Etik ve İtibar Derneği TEİD İletişim Uzmanı Cansu Kızılkaya, iş dünyasının her geçen gün değişerek teknolojiye ve yeni koşullara uyum sağlamaya çalıştığını belirterek, “Değer odaklı baktığımızda bu değişimde büyük ölçüde uluslararası düzenlemelere borçlu olduğumuz adil rekabet, kurum kültürü, iş etiği gibi kavramları sıklıkla duyuyoruz. Bu kuşkusuz olumlu bir gelişme. Ancak iş dünyasında atladığımız en temel kavramın adı kadın“ diyor.
Yönetici rollerde kadınlar az
21. yüzyıla gelinmiş olsa da iş dünyasının kadınlara fazla kucak açtığını söylemenin mümkün olmadığını ifade eden Kızılkaya, şunları kaydetti: “Bir kadın olarak kendi ayaklarınızın üzerinde durmaya kararlıysanız kendi yerinizi açıyorsunuz. Ancak işiniz ‘işadamları‘na göre daha zor. Uluslararası organizasyonların konuşmacılarına baktığımızda, yönetim kurullarında, büyük organizasyonların toplu fotoğraflarında, devlet erkanında vb. önemli pozisyonlarda kadınların sayısı parmakla gösterilebilecek kadar az. Dolayısıyla atılması gereken çok adım olduğunu görüyoruz.“
Eşit işe eşit olmayan ücret
Yalnızca Türkiye‘ye özgü olmayan bu durumun Avrupa’da da tepkiye yol açtığını söyleyen Kızılkaya, şu bilgileri verdi: “Fransa’da düşünce kuruluşu Fondation Concorde‘un araştırmasına göre kadınlar aynı şartlardaki aynı iş için erkeklerden ortalama %26,3 daha az kazanıyor. Bir başka Avrupa ülkesinde bu konuya dikkat çekmek için 7 Kasım 2016 tarihinde binlerce İzlandalı iş kadını, aynı şartlarda çalışan erkek meslektaşlarına göre artık karşılığını almadıkları saat olan 14:38‘de işi bıraktı. Benzer şekilde 3 Kasım 2017’de Fransız kadınlar, 2017 yılı için artık bedavaya çalışmaya başladıkları 11:44 saatinde paydos etti.“
2234 yılında ‘eşitlik‘ geliyor
Dünya Ekonomik Forumu‘nun 2017 yılı raporuna göre iş dünyasında kadın erkek eşitliğinden tam anlamıyla söz edebilmek için 217 yıl kadar beklemek gerekeceğini söyleyen Kızılkaya, bu sayının 2017 yılında 170 yıl olarak açıklandığını, geçen yılki revizyonla 47 yıl daha ilave edildiğini belirtti.

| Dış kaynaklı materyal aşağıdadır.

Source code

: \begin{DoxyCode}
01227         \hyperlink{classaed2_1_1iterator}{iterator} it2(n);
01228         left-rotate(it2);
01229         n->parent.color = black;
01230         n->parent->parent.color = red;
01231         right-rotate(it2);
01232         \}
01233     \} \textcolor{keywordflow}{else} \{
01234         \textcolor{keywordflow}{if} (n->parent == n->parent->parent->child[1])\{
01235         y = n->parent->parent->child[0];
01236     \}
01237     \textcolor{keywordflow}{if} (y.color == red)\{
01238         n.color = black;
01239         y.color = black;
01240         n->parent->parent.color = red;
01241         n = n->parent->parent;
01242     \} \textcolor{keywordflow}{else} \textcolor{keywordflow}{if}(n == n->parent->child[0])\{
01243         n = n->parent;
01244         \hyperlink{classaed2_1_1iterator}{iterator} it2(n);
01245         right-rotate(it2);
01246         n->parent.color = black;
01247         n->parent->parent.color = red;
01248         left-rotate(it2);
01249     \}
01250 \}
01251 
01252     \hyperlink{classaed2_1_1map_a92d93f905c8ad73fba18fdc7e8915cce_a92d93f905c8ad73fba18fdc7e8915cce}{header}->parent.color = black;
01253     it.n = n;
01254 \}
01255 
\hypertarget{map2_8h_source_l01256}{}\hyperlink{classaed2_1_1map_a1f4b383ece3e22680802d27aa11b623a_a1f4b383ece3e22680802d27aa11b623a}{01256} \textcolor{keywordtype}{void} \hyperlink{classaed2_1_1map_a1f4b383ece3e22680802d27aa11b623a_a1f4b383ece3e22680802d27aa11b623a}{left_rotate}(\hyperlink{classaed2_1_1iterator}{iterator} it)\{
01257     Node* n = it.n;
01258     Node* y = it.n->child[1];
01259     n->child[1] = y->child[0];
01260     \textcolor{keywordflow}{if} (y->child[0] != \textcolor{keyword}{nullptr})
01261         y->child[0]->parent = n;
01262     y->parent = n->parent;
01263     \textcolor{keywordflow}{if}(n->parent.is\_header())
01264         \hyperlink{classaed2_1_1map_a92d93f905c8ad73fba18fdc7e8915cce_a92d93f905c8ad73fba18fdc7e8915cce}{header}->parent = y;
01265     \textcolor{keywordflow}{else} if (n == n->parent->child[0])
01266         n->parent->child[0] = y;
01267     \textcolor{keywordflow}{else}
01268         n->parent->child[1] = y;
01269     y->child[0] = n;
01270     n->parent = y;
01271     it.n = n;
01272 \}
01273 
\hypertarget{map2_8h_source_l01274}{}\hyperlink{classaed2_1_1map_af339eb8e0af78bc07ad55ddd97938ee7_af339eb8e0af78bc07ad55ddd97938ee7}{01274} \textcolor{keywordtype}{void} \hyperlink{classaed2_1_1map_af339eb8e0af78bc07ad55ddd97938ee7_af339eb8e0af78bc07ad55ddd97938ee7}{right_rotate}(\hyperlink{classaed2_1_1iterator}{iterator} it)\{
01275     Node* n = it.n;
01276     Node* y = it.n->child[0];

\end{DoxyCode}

Diğer yandan, kadınları yönetici pozisyonlarında da görmenin zor olduğunu ifade eden Kızılkaya, KPMG Türkiye‘nin iş dünyasında yönetici kadının yerine ışık tutmak için 2017 yılında gerçekleştirdiği “Kilidi Kırmak” araştırmasının önemli sonuçları ortaya koyduğunu söyledi. Kızılkaya, bu araştırmaya göre kadın yönetici olmanın önündeki beş engeli kadının büyük bir şartlanmayla baştan yöneticiliğe düşünülmemesi, kadının kendi şartlanmışlığı ile zaten yöneticiliği hedefine koymaması, kadının anneliğinin engel olarak görülmesi, annelik için verilen aranın zaman kaybı olarak değerlendirilmesi, kadınlar işe alınırken ya da yönetici konumuna getirilmesi düşünülürken “Evliliği ya da anneliği çok çalışmasına ya da seyahat etmesine engel olabilir önyargısının zihinlerde hakim olması“ olarak sıraladı.
Önyargıları kırmak mümkün
Kadını ve erkeği kalıplardan çıkarıp ön yargılardan arındırmak için 200 yıl beklemenin anlamsızlığına vurgu yapan Kızılkaya, “Nasıl ki iş dünyasını yolsuzlukla mücadele ve iş etiği alanlarında toplumun itici gücü olarak görüyorsak, kadın erkek eşitliği açısından da aynı çaba gösterilmeli. İyi örnekler de var kuşkusuz. 18 Ocak 2018’de TÜSİAD adını “Türk Sanayici ve İş İnsanları Derneği” olarak değiştirdiğini açıkladı. Eğer ki bizler iş dünyasını geliştirecek değer tanımlamalarımızı insan üzerinden yapıyorsak, öncelikle ‘insan‘ tanımını doğru yapmamız gerekir. İş dünyası erkeklerden ibaret değil. Kadınlara emeklerinin karşılığını vermek için 2234 yılını beklemeyelim“ görüşünü dile getirdi.